Tara Tries chastity

You read correctly: our resident sex guru attempted 31 days without sex…did she make it?

For some people a whole month without sex would be easy. Perhaps, gasp, common. But for me being a sex and relationship writer means I spend an embarrassing amount of time researching, road testing and talking about all things sex. It’s my job.

But somehow in my quest for sexual certainty and finding out what putting out is all about, I had accidentally forgotten about my other life. My desk had become cluttered with overdue tasks and unanswered mail. Personal projects lay stale and unloved; I had even forgotten to send Jabulani, my Africa sponsor child, his 32 dollars!

So right then and there I created Tara’s Holiday Season Chastity Challenge. No sex for 31 days. Including (but not limited to) no sexting old flames that had long lost their glow, no casual trysts after too much tequila and definitely no steamy emails or flirty Facebook chats. I would also resist reading, writing and even discoursing about sexual intercoursing!

I was going to enjoy the holidays in some serious celibate style.

It was clear from the start that such a challenge would never fly in Sydney town.

I needed wide open spaces to shake myself free from the heavy weight of boy drama, a place far from distraction and temptation as I start to detox and de-sex.

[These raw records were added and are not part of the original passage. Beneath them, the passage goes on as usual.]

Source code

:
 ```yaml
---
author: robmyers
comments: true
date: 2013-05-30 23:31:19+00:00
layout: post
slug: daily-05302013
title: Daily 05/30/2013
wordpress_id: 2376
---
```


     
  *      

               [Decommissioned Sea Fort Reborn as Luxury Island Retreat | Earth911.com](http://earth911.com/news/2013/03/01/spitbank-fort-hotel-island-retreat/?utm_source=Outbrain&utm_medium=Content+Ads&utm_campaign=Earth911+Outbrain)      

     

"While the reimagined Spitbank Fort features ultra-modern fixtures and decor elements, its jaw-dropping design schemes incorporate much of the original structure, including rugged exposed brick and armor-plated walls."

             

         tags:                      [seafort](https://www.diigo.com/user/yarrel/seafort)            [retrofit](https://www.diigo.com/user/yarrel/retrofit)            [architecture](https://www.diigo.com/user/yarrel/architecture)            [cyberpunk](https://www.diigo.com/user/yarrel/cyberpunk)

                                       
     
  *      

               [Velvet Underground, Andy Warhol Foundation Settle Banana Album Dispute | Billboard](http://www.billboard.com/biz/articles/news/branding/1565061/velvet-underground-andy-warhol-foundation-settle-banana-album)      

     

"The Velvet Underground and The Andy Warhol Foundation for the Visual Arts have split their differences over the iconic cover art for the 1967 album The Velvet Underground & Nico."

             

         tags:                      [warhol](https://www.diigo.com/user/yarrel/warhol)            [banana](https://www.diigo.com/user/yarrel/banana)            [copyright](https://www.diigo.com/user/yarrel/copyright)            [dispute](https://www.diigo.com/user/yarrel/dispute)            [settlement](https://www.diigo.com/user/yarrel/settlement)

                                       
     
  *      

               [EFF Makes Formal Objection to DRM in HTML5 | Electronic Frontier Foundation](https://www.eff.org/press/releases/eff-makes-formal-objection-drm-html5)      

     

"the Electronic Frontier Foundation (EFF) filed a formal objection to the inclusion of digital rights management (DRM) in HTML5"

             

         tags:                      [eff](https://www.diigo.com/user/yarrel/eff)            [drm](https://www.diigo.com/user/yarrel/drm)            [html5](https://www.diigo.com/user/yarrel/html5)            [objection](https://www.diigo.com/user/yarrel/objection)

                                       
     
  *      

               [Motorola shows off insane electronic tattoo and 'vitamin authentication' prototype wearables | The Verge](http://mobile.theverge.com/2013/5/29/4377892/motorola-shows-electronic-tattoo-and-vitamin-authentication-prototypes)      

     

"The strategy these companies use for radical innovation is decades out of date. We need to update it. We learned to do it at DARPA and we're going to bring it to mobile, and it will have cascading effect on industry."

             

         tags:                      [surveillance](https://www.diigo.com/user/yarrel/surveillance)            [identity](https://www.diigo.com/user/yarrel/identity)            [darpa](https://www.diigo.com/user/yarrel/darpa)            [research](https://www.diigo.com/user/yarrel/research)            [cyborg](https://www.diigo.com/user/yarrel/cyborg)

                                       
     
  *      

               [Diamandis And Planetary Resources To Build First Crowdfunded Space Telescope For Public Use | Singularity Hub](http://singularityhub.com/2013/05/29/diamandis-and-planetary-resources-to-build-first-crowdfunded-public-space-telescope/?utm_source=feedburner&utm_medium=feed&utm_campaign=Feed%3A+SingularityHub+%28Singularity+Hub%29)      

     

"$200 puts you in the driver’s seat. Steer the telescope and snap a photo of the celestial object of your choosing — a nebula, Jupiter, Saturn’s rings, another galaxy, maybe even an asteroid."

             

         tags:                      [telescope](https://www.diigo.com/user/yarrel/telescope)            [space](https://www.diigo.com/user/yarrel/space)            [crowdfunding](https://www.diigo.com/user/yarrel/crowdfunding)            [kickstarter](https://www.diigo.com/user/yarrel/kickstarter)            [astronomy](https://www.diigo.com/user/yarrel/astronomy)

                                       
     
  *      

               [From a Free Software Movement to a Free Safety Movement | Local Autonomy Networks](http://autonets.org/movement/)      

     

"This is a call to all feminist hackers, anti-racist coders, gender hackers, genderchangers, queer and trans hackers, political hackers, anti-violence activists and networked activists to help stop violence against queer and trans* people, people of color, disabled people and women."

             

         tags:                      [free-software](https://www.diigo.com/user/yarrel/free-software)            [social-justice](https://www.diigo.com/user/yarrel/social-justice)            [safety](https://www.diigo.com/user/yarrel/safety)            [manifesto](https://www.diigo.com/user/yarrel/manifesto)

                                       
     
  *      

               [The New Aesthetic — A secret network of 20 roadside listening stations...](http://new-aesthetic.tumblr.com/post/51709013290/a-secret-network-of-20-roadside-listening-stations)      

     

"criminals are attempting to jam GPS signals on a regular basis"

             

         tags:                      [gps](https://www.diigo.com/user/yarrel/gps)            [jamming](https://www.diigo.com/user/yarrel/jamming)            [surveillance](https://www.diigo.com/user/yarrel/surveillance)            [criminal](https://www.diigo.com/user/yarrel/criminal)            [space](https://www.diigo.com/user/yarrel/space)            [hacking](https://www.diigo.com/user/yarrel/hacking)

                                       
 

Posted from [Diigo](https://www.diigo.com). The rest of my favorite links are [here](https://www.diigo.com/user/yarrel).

So I packed up my books and pencils, and headed to the only place I knew I’d be safe: the family farm house in rural Tasmania. A place where rain tanks catch the water and the postman doesn’t even bother to bring the mail. There is no WiFi, no Foxtel, not even mobile reception. And most importantly nobody under the age of 65!

Slipping into my favorite flannelette shirt and out into the sunshine, I threw myself into the farmyard tasks, my frisky fever kept at bay by the stinky work of shoveling horse manure.

By day three however, I had begun to weaken, I was sweaty and shaky, craving a sexual hit. All I needed was a flirtatious encounter, maybe some sexual statistics, a tiny murmur of the word penis.

It got worse. I started to pout at the cows, began winking at the sheep. I wondered if they thought I was attractive. I even asked my mother if Dave the dairy farmer was single, she said he didn’t have any teeth and I said I didn’t mind.

But I stuck to my promise, and as the days wore away so did my edginess. My previous anxiety towards my messy personal life softened. And as the country worked its way under my skin I stopped worrying about not having it all figured out.

The late night urges in the deep depths of my belly still remained, but crossword puzzles and books about growing orchids helped a little.

And I baked. I never even knew I could. I also discovered I had a hidden talent for toilet paper origami. My dad and I would surprise each other with loo paper folds, outdoing one another with elaborate designs. That’s just how we roll.

By the end of the month my hard city shell had cracked and I felt like a brand new baby chick. My eyes felt clearer, as if I could see people a little more closely. I also realised just how much I liked being by myself, away from the complications of men and the constant tick of the clock scaring me towards commitment and adulthood. I came to realise that while all the games and adventures, the boys and toys were fabulous fun, the one relationship I would be investing in this year, is the one I have with myself.